From the very first time I heard “Cyber Stockholm Syndrome,” something about Rina’s music felt incredibly close to home, like overnight nostalgia. It was only just last month when the synaptic connection finally struck: RINA is caked in the influence of Japanese pop icon Utada Hikaru, an inspiration so clear in Rina’s ’90s-R&B-vibe voice that the Utada superfan in me felt stupid for not noticing it before. (Sure enough, the day after my realization, Rina tweeted about meeting Utada for the first time.) I don’t think Rina ever eclipses Utada’s superhuman singing talent — Heart Station remains unrivaled in that regard — but Rina has an ace up her sleeve.
A reflection on RINA wouldn’t be complete without crediting Clarence Clarity, a mysterious and mostly anonymous UK musician whose experimental solo material seems stolen from an elevated plane of existence. His bizarre brilliance will inevitably be a future subject of my own over-analysis, and I will probably only scratch the surface of his wicked musical wizardry. For now, it’s enough to know that his creativity shines just as strong beneath Rina’s vocals. Her smooth diva performance glows over Clarence’s cosmic beats. If I were to inappropriately compare his production on RINA to a natural wonder of the United States, I would compare it to none other than Crater Lake in Oregon: Pretty and shiny on the surface, with layers upon layers of depth beneath it (The retro-textured beat on “Alterlife” is surely 1,949 feet deep). Clarence left his glitchy footprints all over RINA — fellow UK producer HOOST produced “Tunnel Vision” and “Through The Wire Interlude,” and the two collaborated for “Cyber Stockholm Syndrome,” but the rest of the album is all Clarence. As long as Rina has his Midas touch backing her up, she is going places.

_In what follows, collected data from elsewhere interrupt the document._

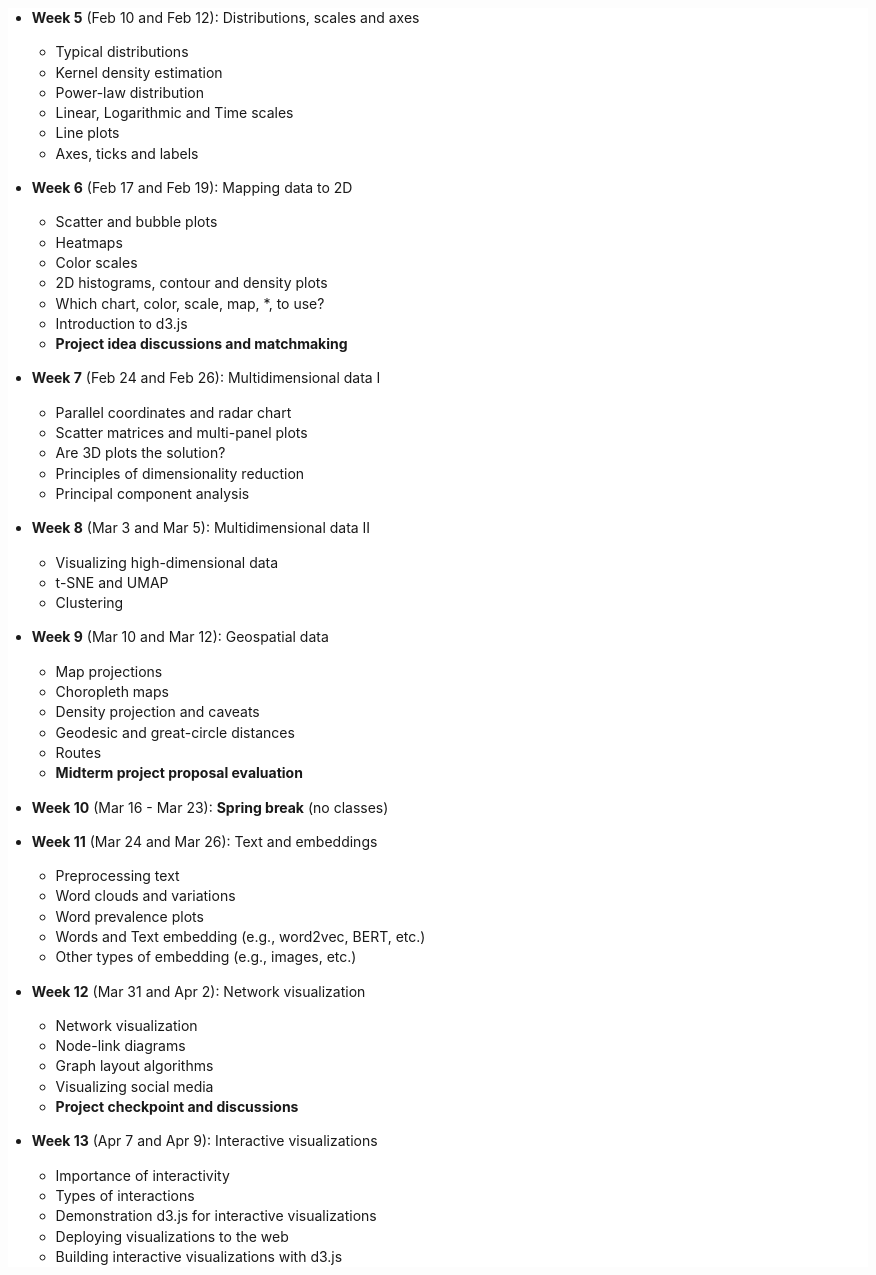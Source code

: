 - **Week 5** (Feb 10 and Feb 12): Distributions, scales and axes  
  - Typical distributions  
  - Kernel density estimation  
  - Power-law distribution  
  - Linear, Logarithmic and Time scales  
  - Line plots  
  - Axes, ticks and labels

- **Week 6** (Feb 17 and Feb 19): Mapping data to 2D  
  - Scatter and bubble plots  
  - Heatmaps  
  - Color scales  
  - 2D histograms, contour and density plots  
  - Which chart, color, scale, map, *, to use?  
  - Introduction to d3.js  
  - **Project idea discussions and matchmaking**

- **Week 7** (Feb 24 and Feb 26): Multidimensional data I  
  - Parallel coordinates and radar chart  
  - Scatter matrices and multi-panel plots  
  - Are 3D plots the solution?  
  - Principles of dimensionality reduction  
  - Principal component analysis

- **Week 8** (Mar 3 and Mar 5): Multidimensional data II  
  - Visualizing high-dimensional data  
  - t-SNE and UMAP  
  - Clustering

- **Week 9** (Mar 10 and Mar 12): Geospatial data  
  - Map projections  
  - Choropleth maps  
  - Density projection and caveats  
  - Geodesic and great-circle distances  
  - Routes  
  - **Midterm project proposal evaluation**

- **Week 10** (Mar 16 - Mar 23): **Spring break** (no classes)

- **Week 11** (Mar 24 and Mar 26): Text and embeddings  
  - Preprocessing text  
  - Word clouds and variations  
  - Word prevalence plots  
  - Words and Text embedding (e.g., word2vec, BERT, etc.)  
  - Other types of embedding (e.g., images, etc.)

- **Week 12** (Mar 31 and Apr 2): Network visualization  
  - Network visualization  
  - Node-link diagrams  
  - Graph layout algorithms  
  - Visualizing social media  
  - **Project checkpoint and discussions**

- **Week 13** (Apr 7 and Apr 9): Interactive visualizations  
  - Importance of interactivity  
  - Types of interactions  
  - Demonstration d3.js for interactive visualizations  
  - Deploying visualizations to the web  
  - Building interactive visualizations with d3.js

It’s a mystery to me how Rina can be so full of wit in her writing, and how she managed to connect with an enigmatic musical savant-like Clarence Clarity, but thank the Lord that she is a goddess with the pen and she did make a match in heaven with one of the most interesting producers in the game. RINA is a tongue-in-cheek take on the digital landscape’s destruction of interpersonal relationships. It’ll stay relevant until society overthrows its cyber oppression, a revolution I have no faith in, so RINA might just be — dare I say it — a timeless record.